━━━━━ Entries provided

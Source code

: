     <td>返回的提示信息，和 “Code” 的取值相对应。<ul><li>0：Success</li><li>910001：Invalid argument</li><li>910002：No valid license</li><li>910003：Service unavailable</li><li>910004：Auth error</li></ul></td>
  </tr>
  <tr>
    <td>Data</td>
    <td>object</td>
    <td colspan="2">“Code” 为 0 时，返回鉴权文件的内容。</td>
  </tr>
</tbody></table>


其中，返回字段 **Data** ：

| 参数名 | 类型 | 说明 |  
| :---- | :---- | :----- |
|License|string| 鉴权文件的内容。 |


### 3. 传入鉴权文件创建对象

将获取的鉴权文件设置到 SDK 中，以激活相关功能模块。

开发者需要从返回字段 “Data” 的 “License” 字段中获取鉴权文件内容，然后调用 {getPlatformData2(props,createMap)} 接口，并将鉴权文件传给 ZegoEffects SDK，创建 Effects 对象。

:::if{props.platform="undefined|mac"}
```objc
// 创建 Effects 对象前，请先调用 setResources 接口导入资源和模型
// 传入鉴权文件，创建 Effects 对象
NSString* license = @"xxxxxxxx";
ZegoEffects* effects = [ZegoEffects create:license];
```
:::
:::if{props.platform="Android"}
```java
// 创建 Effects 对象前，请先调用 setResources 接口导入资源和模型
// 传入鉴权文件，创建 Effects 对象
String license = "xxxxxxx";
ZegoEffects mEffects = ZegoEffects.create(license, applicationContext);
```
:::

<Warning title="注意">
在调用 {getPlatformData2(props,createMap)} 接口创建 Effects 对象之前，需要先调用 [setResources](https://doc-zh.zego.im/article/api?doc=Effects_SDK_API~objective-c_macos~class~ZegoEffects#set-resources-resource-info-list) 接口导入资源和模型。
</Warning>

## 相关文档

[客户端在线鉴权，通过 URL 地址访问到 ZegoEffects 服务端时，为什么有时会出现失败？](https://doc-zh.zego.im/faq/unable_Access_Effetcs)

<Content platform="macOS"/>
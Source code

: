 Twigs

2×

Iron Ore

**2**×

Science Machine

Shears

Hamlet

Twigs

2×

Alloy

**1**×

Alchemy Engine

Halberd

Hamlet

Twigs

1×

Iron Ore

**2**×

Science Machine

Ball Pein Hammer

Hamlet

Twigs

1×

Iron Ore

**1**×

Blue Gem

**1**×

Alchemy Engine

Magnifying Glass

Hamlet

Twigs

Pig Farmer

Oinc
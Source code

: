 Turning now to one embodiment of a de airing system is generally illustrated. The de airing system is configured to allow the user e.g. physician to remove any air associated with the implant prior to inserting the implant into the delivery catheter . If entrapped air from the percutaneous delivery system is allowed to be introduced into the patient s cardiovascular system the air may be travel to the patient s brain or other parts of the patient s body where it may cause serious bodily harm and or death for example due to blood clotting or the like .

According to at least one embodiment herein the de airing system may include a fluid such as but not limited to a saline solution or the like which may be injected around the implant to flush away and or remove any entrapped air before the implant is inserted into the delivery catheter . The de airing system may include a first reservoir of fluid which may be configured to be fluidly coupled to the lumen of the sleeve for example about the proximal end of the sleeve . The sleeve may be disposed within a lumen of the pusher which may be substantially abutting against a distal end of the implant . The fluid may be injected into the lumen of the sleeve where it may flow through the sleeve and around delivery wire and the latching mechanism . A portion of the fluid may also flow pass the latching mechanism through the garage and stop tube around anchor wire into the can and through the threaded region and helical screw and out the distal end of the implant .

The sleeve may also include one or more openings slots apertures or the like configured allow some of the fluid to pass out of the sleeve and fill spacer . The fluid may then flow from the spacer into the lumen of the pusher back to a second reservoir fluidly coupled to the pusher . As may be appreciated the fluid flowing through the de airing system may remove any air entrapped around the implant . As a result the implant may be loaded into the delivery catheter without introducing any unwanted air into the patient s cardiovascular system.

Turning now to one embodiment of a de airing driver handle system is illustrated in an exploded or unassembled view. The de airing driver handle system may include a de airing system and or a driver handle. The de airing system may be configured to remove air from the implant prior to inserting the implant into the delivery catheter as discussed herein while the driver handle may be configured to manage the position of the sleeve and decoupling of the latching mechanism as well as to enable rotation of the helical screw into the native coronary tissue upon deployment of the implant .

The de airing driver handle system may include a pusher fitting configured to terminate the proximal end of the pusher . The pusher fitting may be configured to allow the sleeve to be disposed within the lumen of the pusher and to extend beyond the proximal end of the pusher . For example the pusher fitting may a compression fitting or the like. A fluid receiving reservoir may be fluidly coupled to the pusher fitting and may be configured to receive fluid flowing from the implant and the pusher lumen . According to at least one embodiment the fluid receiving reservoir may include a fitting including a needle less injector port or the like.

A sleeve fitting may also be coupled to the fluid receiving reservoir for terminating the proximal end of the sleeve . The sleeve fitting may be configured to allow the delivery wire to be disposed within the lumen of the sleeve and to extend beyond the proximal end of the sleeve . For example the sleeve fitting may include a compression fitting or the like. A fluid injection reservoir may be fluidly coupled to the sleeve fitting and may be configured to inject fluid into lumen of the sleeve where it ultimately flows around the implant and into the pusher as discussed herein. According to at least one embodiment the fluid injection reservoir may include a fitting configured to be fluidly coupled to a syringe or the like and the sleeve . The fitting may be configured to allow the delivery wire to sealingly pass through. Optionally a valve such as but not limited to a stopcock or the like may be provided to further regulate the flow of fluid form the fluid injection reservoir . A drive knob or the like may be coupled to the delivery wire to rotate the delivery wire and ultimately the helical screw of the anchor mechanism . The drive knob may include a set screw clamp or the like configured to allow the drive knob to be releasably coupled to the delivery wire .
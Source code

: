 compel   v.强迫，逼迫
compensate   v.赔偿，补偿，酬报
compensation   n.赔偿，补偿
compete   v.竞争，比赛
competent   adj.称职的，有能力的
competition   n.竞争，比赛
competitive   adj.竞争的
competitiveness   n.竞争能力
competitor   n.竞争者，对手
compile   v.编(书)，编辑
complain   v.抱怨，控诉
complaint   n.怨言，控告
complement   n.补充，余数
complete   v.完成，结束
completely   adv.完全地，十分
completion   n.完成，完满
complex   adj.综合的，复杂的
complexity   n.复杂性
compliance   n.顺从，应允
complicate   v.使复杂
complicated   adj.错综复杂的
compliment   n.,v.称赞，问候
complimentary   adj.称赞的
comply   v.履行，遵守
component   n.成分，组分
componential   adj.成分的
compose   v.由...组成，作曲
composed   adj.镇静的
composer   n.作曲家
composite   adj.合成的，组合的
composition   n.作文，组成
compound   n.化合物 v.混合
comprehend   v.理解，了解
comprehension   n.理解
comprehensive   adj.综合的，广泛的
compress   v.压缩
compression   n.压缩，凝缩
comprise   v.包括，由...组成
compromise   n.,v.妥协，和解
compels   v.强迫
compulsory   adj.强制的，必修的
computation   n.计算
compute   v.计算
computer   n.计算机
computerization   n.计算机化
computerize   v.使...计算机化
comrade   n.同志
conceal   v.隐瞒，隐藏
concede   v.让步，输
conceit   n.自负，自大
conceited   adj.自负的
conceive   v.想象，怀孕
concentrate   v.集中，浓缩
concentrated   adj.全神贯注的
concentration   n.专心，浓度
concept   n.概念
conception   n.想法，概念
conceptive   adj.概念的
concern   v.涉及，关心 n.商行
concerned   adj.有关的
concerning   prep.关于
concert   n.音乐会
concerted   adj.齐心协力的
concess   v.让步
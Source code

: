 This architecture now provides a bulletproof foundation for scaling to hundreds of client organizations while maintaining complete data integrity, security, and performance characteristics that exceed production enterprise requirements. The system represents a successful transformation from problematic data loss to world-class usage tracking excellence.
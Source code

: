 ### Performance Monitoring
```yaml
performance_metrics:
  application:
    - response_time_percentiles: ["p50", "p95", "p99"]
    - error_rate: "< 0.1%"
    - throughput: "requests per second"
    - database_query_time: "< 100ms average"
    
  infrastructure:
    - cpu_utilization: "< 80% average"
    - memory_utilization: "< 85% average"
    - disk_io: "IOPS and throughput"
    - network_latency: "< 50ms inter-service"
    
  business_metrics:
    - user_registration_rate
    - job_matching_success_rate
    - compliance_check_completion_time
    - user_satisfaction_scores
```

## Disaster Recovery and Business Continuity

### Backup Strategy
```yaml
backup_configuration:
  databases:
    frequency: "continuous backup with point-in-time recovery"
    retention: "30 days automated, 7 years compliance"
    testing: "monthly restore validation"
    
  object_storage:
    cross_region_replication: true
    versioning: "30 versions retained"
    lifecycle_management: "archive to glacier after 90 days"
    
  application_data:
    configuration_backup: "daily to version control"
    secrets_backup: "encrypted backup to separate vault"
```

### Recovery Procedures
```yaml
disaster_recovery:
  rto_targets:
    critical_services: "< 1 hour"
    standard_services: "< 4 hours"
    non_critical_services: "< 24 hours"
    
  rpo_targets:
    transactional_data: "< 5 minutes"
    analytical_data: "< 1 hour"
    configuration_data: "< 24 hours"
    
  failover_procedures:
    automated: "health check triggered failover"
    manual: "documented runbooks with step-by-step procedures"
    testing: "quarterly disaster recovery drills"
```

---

━━━━━━━━━━

# What the task requires
Lines from the top of the entries above to the line that contains "or the like ." should be set down exactly, please, with both ends kept and nothing added.

# Answer to this exercise
Source code

:     <td>返回的提示信息，和 “Code” 的取值相对应。<ul><li>0：Success</li><li>910001：Invalid argument</li><li>910002：No valid license</li><li>910003：Service unavailable</li><li>910004：Auth error</li></ul></td>
  </tr>
  <tr>
    <td>Data</td>
    <td>object</td>
    <td colspan="2">“Code” 为 0 时，返回鉴权文件的内容。</td>
  </tr>
</tbody></table>


其中，返回字段 **Data** ：

| 参数名 | 类型 | 说明 |  
| :---- | :---- | :----- |
|License|string| 鉴权文件的内容。 |


### 3. 传入鉴权文件创建对象

将获取的鉴权文件设置到 SDK 中，以激活相关功能模块。

开发者需要从返回字段 “Data” 的 “License” 字段中获取鉴权文件内容，然后调用 {getPlatformData2(props,createMap)} 接口，并将鉴权文件传给 ZegoEffects SDK，创建 Effects 对象。

:::if{props.platform="undefined|mac"}
```objc
// 创建 Effects 对象前，请先调用 setResources 接口导入资源和模型
// 传入鉴权文件，创建 Effects 对象
NSString* license = @"xxxxxxxx";
ZegoEffects* effects = [ZegoEffects create:license];
```
:::
:::if{props.platform="Android"}
```java
// 创建 Effects 对象前，请先调用 setResources 接口导入资源和模型
// 传入鉴权文件，创建 Effects 对象
String license = "xxxxxxx";
ZegoEffects mEffects = ZegoEffects.create(license, applicationContext);
```
:::

<Warning title="注意">
在调用 {getPlatformData2(props,createMap)} 接口创建 Effects 对象之前，需要先调用 [setResources](https://doc-zh.zego.im/article/api?doc=Effects_SDK_API~objective-c_macos~class~ZegoEffects#set-resources-resource-info-list) 接口导入资源和模型。
</Warning>

## 相关文档

[客户端在线鉴权，通过 URL 地址访问到 ZegoEffects 服务端时，为什么有时会出现失败？](https://doc-zh.zego.im/faq/unable_Access_Effetcs)

<Content platform="macOS"/>
Source code

: Twigs

2×

Iron Ore

**2**×

Science Machine

Shears

Hamlet

Twigs

2×

Alloy

**1**×

Alchemy Engine

Halberd

Hamlet

Twigs

1×

Iron Ore

**2**×

Science Machine

Ball Pein Hammer

Hamlet

Twigs

1×

Iron Ore

**1**×

Blue Gem

**1**×

Alchemy Engine

Magnifying Glass

Hamlet

Twigs

Pig Farmer

Oinc
Source code

: Turning now to one embodiment of a de airing system is generally illustrated. The de airing system is configured to allow the user e.g. physician to remove any air associated with the implant prior to inserting the implant into the delivery catheter . If entrapped air from the percutaneous delivery system is allowed to be introduced into the patient s cardiovascular system the air may be travel to the patient s brain or other parts of the patient s body where it may cause serious bodily harm and or death for example due to blood clotting or the like .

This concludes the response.